Often our Friday discussions are about Scary Stuff. Sometimes the topics are scary to some people but not others, such as the current Supreme Court. Sometimes they are about stuff that is scary to lots and lots of people, like the war in Ukraine. Sometimes it’s hard to figure out how scared to be, as with Generative AI, because the scary stuff may have some upside.
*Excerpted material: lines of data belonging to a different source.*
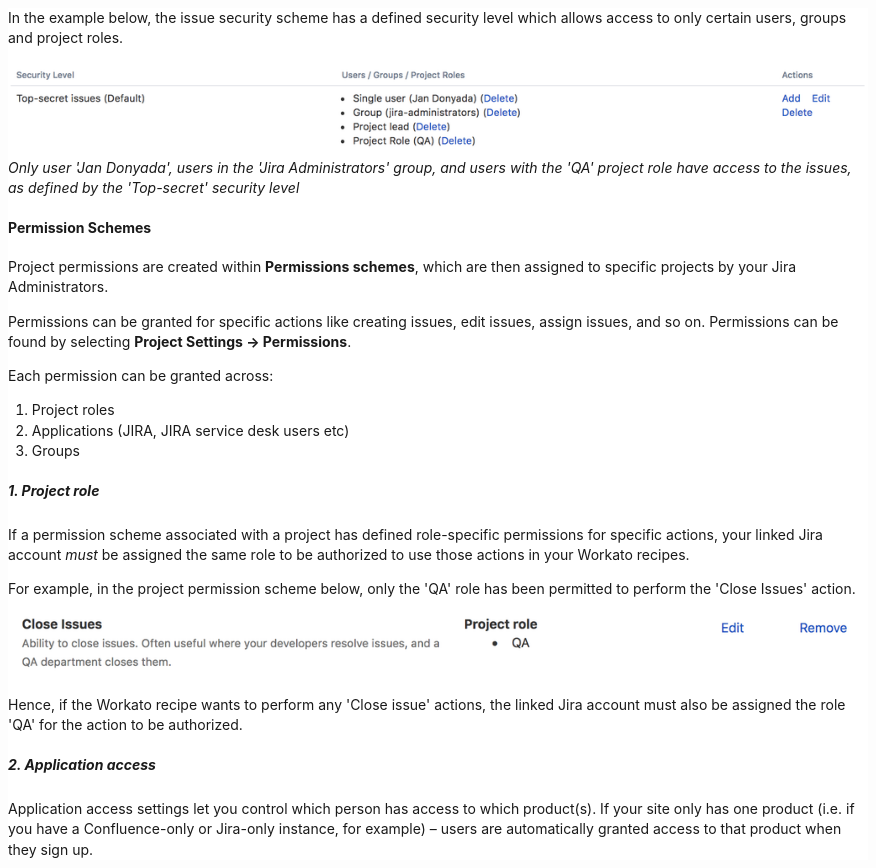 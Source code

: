 In the example below, the issue security scheme has a defined security level which allows access to only certain users, groups and project roles.

![Issue security scheme](/assets/images/jira-docs/issue-security-scheme-example.png)
*Only user 'Jan Donyada', users in the 'Jira Administrators' group, and users with the 'QA' project role have access to the issues, as defined by the 'Top-secret' security level*

#### Permission Schemes
Project permissions are created within **Permissions schemes**, which are then assigned to specific projects by your Jira Administrators.

Permissions can be granted for specific actions like creating issues, edit issues, assign issues, and so on. Permissions can be found by selecting **Project Settings → Permissions**.

Each permission can be granted across:
1. Project roles
2. Applications (JIRA, JIRA service desk users etc)
3. Groups

##### 1. Project role
If a permission scheme associated with a project has defined role-specific permissions for specific actions, your linked Jira account *must* be assigned the same role to be authorized to use those actions in your Workato recipes.

For example, in the project permission scheme below, only the 'QA' role has been permitted to perform the 'Close Issues' action.
![QA role](/assets/images/jira-docs/qa-role.png)

Hence, if the Workato recipe wants to perform any 'Close issue' actions, the linked Jira account must also be assigned the role 'QA' for the action to be authorized.

##### 2. Application access
Application access settings let you control which person has access to which product(s). If your site only has one product (i.e. if you have a Confluence-only or Jira-only instance, for example) – users are automatically granted access to that product when they sign up.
This week’s discussion is about something that is awfully darn scary, with absolutely no upside – prion diseases. The good news is, prion diseases in humans are quite rare and do not spread easily. The bad news is, they are out there and, as the CDC website describes:

Aside from being invariably fatal, prion diseases are scary because, while rare, they seem to have a range of variants. They were first observed, though only by symptoms and not with understanding of the mechanism, over a hundred years ago with the identification of Creutzfeldt-Jakob disease (CJD) by German neuropathologists. Worldwide there is about one CJD case per million people per year, concentrated at older ages (“mean onset age of 62”). CJD, however, is just one of “a group of transmissible spongiform encephalopathies affecting people worldwide”, and that term also suggests another reason for fear: it involves, in the WHO’s words, “characteristic spongy degeneration of the brain.” As WHO explains, "animal variants include scrapie in sheep and goats, chronic wasting disease in deer, and bovine spongiform encephalopathies in cattle”
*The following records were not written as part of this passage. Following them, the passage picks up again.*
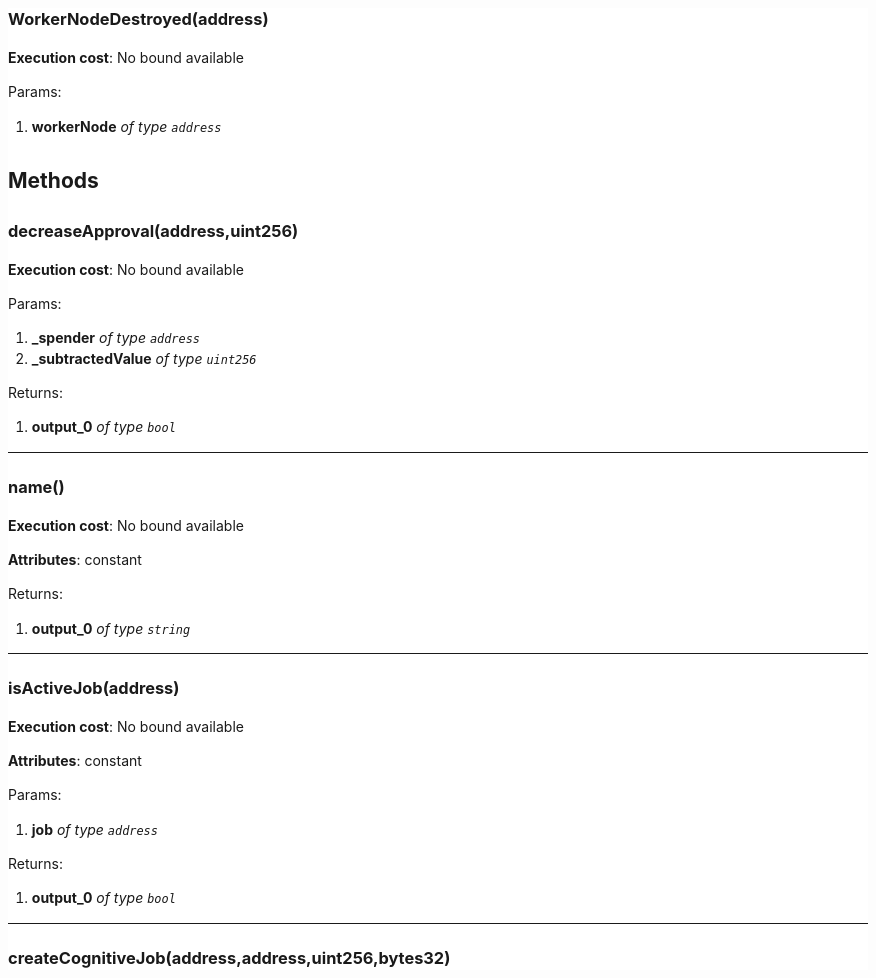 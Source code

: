 ### WorkerNodeDestroyed(address)


**Execution cost**: No bound available


Params:

1. **workerNode** *of type `address`*


## Methods
### decreaseApproval(address,uint256)


**Execution cost**: No bound available


Params:

1. **_spender** *of type `address`*
2. **_subtractedValue** *of type `uint256`*

Returns:


1. **output_0** *of type `bool`*

--- 
### name()


**Execution cost**: No bound available

**Attributes**: constant



Returns:


1. **output_0** *of type `string`*

--- 
### isActiveJob(address)


**Execution cost**: No bound available

**Attributes**: constant


Params:

1. **job** *of type `address`*

Returns:


1. **output_0** *of type `bool`*

--- 
### createCognitiveJob(address,address,uint256,bytes32)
Prion diseases had been around, if not much understood, for a long time before they leaped into public attention with the discovery in March of 1996 that BSE had spread to humans in a few cases in the United Kingdom. This then became known as “variant” CJD (vCJD). One effect was to greatly raise the profile of prion diseases as a public health issue. A thorough review of what was known about the diseases and their spread was published in the Annual Review of Public Health in 2005. The 1996 discovery also made identifying cases seem extremely important, in order to track and possibly stop any new spread. That led to the establishment at CWRU in 1997, within the Division of Neuropathology, of the National Prion Disease Pathology Surveillance Center.

The Center’s founding director, Dr. Pierluigi Gambetti, spoke to the “Friday Lunch” about this issue back in 2013. What has changed since then? Is this a policy success story, in which outbreaks in animals have been quickly identified and the herds “culled,” while dangerous practices (such as making feed for some animals from other animals that could have the disease) have been suppressed? Or have we been dodging bullets mainly due to luck? Is there better understanding of the mechanisms of disease, and potential treatments? What might go wrong, or even right?

Joe White
Luxenberg Family Professor of Public Policy and Director, Center for Policy Studies

About Our Guest

Brian Appleby, MD, is a neuropsychiatrist at University Hospitals Cleveland Medical Center who treats and researches cognitive disorders. Dr. Appleby is an associate professor of neurology, psychiatry, and pathology at Case Western Reserve University and University Hospitals Cleveland Medical Center, the National Prion Disease Pathology Surveillance Center Director, and Medical Director of the Creutzfeldt-Jakob (CJD) Foundation. He is also chair of the Cleveland Chapter Alzheimer’s Association Professional Advisory Board.

His clinical and research interests include prion diseases (e.g., Creutzfeldt-Jakob disease), frontotemporal lobar degeneration, and young-onset dementias.